A recent bulletin article from the Reserve Bank of Australia indirectly highlights what I think is one of the biggest question facing the Australian economy. Mainly where the bloody hell is the nominal wage growth?
The figure below does shows just how much an international outlier we are.
The United States, Germany, New Zealand and the UK are all experiencing close to record high nominal wage growth coupled with extremely low levels of unemployment. This is quite at odds with Australia’s experience. Our unemployment rate is also at a record low level, but wage growth in Australia has remained incredibly disappointing.
The most recent statistics show that the wage price index is grew at roughly 2.5% over the past year, a rate that is far lower than our peer nations and lower than the rate that should be consistent with our own inflation target. Making cross-country comparisons is always a fraught business, but the global nature of the pandemic and energy shocks combined with the size of the discrepancy is a real (well, nominal) puzzle.
What explains this divergence?
White noise
All economic concepts are measured with noise. While the ABS is the ultimate gold standard in economic statistics it’s not inconceivable that they their official wage price measure is somehow missing the true story of Australia’s labour market. So what do alternative measures of wage growth tell us?
The Reserve Bank of Australia‘s liaison program has a decent track record of predicting private sector wage worth. However their liaison measure seems to indicate that while wages should be a touch higher than what is officially reported the difference is well within historical norms. Even if their liaison reports were exactly right that would suggest a WPI figure of only 3% – still quite disappointing
Wages are coming?
Another explanation is that while wage growth remains low it will rapidly increase in the coming months thus resolving puzzle. I think this explanation should be treated with some skepticism as wage growth has been predicted for awhile but has yet to materialise.
That being said there is some evidence for this hypothesis in the data.
Matt Cowgill at Seek has produced a measure of advertised wages by collating salaries as reported on their platform. This data will naturally be somewhat different to wages across the entire economy as newly advertise positions are not generally representative of the entire labour market, but it is interesting to note that the monthly growth of wages for open vacancies has been trending upwards open the past year. If advertised salaries are leaving indicator for broader wages we might expect wage growth to start to pick up more broadly.

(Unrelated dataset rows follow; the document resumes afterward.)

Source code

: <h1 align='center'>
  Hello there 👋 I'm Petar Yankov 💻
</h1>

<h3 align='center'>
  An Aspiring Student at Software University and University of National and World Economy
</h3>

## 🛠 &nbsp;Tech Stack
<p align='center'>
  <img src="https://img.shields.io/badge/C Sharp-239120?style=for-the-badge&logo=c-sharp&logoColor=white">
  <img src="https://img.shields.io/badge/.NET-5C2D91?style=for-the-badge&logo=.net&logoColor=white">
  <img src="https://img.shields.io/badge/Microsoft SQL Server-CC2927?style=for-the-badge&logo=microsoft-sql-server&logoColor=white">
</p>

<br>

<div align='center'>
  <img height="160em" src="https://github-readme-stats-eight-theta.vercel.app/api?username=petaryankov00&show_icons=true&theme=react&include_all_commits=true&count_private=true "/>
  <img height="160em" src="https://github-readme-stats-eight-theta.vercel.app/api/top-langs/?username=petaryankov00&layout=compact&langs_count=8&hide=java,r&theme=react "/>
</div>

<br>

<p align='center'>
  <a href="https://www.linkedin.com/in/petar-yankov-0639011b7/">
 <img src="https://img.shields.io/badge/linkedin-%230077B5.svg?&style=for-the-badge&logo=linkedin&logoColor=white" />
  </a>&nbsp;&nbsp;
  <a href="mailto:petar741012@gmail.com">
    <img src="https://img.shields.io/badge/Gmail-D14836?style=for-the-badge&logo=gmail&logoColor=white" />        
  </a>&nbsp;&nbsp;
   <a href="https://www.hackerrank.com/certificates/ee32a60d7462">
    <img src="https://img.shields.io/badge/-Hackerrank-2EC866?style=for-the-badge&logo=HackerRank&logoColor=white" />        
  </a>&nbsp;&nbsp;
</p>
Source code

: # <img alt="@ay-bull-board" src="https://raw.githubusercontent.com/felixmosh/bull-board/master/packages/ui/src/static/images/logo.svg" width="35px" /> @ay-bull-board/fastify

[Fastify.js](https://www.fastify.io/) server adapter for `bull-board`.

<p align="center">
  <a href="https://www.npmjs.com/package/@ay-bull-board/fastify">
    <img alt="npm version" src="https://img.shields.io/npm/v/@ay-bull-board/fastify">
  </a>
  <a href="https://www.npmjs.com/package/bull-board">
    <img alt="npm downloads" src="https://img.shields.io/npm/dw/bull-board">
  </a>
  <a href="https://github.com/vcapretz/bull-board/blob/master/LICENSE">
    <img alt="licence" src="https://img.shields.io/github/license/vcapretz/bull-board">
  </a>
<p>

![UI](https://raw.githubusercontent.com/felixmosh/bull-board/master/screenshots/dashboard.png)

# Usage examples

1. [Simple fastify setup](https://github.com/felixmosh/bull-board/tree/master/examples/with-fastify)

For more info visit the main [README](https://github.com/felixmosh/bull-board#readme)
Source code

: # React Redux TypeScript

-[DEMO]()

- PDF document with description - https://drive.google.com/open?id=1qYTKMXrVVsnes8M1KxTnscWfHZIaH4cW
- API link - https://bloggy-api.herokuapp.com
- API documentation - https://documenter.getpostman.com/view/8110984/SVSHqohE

Yet the RBA is still forecasting wage growth to be relatively subdued. The most recent set of RBA forecasts indicate that the wage price index will slowly increase into the 3s next year and they still they don’t expect wage growth to go above 4% over the forecast horizon.
Modelling weaker wages
The standard models central banks use attribute changes in wage inflation to three main sources: the unemployment rate or tightness of the labour market, indexation of wage agreements either formally or informally to changes in price inflation, and expectations of future wage growth. While the use of formal indexation of wage agreements to the CPI has diminished since the 1970s expectations of future price growth are an important input into the wage bargaining process as workers and firms seek to set their real wage.

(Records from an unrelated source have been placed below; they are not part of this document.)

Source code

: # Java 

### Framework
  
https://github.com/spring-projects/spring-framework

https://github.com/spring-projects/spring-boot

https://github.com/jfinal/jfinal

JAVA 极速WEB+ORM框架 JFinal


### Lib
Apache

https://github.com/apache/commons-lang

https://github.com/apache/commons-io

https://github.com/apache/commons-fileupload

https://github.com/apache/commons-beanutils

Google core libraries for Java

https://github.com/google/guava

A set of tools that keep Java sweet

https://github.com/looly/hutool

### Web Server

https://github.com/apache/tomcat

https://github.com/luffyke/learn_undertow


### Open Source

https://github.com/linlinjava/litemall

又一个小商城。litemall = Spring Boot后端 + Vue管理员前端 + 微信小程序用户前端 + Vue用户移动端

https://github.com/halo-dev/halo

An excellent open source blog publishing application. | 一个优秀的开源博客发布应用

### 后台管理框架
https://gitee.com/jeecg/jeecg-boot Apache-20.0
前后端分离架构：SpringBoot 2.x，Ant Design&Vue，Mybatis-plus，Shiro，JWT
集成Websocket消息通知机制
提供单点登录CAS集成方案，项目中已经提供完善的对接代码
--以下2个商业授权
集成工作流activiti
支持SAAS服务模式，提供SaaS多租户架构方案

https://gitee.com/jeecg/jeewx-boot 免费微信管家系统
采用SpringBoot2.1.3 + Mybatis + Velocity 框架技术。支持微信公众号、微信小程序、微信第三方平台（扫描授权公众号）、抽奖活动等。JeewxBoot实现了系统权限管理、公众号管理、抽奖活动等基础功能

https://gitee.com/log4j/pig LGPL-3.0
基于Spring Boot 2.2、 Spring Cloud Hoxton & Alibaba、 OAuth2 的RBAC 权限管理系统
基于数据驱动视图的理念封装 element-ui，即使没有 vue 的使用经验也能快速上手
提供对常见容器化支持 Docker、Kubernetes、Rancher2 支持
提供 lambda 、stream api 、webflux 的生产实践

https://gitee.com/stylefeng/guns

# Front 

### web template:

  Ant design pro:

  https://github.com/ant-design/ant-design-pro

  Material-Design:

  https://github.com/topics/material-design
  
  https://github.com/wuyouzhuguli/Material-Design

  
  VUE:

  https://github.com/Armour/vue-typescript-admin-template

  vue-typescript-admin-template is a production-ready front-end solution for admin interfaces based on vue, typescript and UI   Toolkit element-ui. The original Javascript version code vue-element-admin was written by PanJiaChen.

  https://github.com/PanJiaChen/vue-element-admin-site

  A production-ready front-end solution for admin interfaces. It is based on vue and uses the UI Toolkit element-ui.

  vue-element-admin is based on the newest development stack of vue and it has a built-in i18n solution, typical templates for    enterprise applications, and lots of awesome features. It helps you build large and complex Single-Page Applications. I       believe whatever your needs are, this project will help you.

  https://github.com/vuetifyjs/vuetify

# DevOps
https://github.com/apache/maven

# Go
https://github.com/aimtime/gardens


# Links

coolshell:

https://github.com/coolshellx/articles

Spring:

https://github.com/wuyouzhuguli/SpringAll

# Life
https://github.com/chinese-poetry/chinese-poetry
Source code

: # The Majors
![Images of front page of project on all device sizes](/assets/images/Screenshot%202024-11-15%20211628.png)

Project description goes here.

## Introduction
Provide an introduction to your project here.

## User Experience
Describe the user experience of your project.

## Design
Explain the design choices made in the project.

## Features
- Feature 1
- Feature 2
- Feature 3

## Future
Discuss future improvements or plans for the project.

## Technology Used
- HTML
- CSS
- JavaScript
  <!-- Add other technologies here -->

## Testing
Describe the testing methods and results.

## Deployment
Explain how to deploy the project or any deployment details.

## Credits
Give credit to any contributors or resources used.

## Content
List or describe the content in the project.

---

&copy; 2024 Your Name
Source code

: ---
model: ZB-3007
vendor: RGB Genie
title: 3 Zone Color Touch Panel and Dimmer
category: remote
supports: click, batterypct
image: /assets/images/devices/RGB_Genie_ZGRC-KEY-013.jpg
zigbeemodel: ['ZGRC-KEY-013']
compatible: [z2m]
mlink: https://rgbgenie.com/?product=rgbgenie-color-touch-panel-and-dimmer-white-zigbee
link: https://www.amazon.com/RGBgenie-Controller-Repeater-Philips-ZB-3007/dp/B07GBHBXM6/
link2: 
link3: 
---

One possible explanation for Australia’s low nominal wage growth is thus the fact that Australia has experienced lower price inflation over the past couple of years.
The graph below shows headline inflation rates, including forecasts from mid 2022 onwards, produced by the OECD. As of Q2 2022 Australia had the lowest inflation rate compared to peer nations.
This may explain why wage growth has been comparatively so anaemic. Nominal wages have risen by relatively small amounts in Australia in part because the cost of goods have also risen at a slower rate. Given higher price inflation increases workers’ demand for nominal wage rises and increases firms’ ability to pay them, we shouldn’t be surprised that they result in higher nominal wages.
It’s worth noting that even though our inflation rate is lower than our peers, it is still very, very high. On top of the high inflation and tight labour market it is clear that the one-two punch of the pandemic and the energy crisis has lead real wages to fall dramatically across the developed world.
Original Sin
Of course that raises the question of why the overall level of inflation has been lower in Australia in the first place. What is the fundamental cause of the lower inflation of both prices and wages?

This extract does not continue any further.